PROVIDED RECORDS:
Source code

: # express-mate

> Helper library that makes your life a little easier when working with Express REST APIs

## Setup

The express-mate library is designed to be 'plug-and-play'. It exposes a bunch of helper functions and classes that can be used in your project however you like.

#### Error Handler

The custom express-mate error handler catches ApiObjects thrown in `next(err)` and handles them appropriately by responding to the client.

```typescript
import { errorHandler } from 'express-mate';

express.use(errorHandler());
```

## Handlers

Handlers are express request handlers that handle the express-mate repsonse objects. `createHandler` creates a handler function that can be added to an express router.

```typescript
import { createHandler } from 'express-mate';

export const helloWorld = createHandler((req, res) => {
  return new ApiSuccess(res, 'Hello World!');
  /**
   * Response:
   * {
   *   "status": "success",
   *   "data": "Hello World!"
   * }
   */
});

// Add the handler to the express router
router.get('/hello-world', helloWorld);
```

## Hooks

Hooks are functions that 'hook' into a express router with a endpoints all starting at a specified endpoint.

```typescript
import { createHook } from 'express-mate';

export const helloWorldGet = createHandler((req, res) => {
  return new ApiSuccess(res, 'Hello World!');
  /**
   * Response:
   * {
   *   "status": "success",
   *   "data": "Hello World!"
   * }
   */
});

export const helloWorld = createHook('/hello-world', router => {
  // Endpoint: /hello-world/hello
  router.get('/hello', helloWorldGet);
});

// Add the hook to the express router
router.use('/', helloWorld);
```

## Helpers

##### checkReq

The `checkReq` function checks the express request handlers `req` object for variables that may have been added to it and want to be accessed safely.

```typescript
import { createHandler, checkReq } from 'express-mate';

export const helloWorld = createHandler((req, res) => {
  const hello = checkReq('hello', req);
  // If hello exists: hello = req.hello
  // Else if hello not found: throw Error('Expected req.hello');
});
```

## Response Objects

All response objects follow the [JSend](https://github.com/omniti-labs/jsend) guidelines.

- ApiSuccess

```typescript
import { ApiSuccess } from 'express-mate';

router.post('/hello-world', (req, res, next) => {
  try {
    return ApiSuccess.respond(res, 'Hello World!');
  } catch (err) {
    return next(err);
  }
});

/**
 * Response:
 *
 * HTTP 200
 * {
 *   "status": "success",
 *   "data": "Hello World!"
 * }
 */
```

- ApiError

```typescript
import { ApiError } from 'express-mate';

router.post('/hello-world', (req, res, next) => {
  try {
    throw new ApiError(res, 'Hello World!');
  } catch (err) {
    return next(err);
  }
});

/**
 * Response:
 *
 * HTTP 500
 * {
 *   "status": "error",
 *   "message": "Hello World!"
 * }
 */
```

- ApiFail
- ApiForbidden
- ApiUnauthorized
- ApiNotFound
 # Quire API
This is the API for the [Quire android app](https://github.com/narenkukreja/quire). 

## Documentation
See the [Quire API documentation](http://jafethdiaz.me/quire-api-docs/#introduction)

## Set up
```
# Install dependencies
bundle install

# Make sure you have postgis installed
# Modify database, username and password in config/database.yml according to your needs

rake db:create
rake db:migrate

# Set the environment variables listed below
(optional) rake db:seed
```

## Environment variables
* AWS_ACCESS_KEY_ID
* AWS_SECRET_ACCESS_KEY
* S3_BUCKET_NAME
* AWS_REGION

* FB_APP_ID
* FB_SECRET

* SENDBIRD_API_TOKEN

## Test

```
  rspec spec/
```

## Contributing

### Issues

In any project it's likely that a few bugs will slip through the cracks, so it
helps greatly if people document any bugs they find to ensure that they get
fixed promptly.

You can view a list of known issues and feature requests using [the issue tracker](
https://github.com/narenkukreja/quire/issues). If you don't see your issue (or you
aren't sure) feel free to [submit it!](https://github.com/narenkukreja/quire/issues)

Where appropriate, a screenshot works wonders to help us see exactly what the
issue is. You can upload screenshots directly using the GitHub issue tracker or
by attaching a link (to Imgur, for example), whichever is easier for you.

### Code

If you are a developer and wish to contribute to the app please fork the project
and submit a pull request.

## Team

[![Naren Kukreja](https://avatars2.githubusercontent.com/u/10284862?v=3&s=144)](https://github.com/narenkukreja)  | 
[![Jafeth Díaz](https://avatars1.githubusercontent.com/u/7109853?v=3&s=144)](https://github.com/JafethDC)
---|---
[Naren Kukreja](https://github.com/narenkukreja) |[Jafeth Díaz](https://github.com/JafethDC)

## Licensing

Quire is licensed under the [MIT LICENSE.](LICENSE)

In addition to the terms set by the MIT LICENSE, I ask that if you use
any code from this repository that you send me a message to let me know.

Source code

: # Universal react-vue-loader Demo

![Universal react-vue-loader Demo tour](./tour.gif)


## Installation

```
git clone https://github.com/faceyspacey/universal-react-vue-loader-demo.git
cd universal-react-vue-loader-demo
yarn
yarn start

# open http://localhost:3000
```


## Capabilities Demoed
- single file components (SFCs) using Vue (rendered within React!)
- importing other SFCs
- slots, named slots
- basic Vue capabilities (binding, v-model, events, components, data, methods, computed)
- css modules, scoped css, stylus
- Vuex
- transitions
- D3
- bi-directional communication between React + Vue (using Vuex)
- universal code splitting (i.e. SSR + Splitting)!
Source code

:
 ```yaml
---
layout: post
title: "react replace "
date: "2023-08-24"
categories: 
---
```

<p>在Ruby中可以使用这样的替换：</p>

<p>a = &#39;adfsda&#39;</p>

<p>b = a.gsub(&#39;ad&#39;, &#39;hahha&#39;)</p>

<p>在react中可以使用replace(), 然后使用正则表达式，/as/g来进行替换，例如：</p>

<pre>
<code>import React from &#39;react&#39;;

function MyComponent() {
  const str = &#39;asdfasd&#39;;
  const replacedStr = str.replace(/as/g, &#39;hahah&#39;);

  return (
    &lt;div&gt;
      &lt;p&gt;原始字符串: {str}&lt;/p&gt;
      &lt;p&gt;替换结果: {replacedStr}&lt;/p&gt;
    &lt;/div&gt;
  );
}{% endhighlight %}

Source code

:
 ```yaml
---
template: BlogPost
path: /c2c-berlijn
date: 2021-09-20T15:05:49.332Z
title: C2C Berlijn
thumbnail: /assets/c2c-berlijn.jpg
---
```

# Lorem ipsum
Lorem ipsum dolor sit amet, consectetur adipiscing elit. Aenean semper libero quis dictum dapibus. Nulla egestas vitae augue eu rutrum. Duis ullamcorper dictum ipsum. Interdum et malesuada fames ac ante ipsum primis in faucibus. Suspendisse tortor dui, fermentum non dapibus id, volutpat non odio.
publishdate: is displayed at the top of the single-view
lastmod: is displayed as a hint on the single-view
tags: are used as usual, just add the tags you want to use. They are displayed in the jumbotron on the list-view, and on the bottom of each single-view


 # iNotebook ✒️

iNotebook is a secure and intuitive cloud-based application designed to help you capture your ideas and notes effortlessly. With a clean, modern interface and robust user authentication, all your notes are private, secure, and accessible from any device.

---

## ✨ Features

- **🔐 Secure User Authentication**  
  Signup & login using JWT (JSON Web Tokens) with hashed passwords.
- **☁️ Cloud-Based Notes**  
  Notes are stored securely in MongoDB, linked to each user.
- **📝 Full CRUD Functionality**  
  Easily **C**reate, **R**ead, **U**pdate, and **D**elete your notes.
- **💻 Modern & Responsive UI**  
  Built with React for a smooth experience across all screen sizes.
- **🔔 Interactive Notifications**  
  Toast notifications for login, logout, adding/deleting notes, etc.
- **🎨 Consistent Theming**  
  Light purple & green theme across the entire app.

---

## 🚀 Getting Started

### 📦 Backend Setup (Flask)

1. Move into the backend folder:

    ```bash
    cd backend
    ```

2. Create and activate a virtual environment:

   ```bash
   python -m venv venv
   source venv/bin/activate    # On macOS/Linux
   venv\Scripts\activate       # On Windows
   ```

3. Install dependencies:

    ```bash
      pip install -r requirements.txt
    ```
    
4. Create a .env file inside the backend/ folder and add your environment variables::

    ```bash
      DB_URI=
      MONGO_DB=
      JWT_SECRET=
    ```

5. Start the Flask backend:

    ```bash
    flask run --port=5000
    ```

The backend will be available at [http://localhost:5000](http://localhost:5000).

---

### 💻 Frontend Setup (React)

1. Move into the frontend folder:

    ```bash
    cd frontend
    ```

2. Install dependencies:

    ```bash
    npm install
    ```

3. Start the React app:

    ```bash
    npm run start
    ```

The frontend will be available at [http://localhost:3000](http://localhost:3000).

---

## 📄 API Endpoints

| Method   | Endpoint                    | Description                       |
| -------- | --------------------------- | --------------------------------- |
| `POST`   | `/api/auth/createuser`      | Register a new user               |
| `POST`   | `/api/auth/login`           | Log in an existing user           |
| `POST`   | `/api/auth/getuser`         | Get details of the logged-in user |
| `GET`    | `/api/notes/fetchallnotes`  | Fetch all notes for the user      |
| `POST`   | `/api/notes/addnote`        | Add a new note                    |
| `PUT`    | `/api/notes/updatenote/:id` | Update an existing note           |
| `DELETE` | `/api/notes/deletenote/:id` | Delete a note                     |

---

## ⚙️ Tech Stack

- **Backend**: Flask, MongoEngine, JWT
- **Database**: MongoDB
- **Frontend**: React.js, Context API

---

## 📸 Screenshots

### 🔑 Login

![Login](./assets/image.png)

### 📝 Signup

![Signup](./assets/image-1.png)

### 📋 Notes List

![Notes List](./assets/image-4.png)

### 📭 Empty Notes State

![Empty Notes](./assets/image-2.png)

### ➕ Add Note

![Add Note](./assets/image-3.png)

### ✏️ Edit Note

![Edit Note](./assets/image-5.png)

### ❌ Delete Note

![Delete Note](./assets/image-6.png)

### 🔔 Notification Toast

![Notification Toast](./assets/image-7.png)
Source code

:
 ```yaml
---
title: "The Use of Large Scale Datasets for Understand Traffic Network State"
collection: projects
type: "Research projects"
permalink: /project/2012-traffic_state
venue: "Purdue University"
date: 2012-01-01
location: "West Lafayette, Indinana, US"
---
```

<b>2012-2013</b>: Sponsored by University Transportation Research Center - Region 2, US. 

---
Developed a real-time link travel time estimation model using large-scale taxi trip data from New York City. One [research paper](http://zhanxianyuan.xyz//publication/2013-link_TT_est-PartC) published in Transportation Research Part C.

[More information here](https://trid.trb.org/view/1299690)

EXERCISE OBJECTIVE:
Find the lines of the listing above that hold "have". Please copy them.

OUTPUT BELOW:
The `checkReq` function checks the express request handlers `req` object for variables that may have been added to it and want to be accessed safely.
# Make sure you have postgis installed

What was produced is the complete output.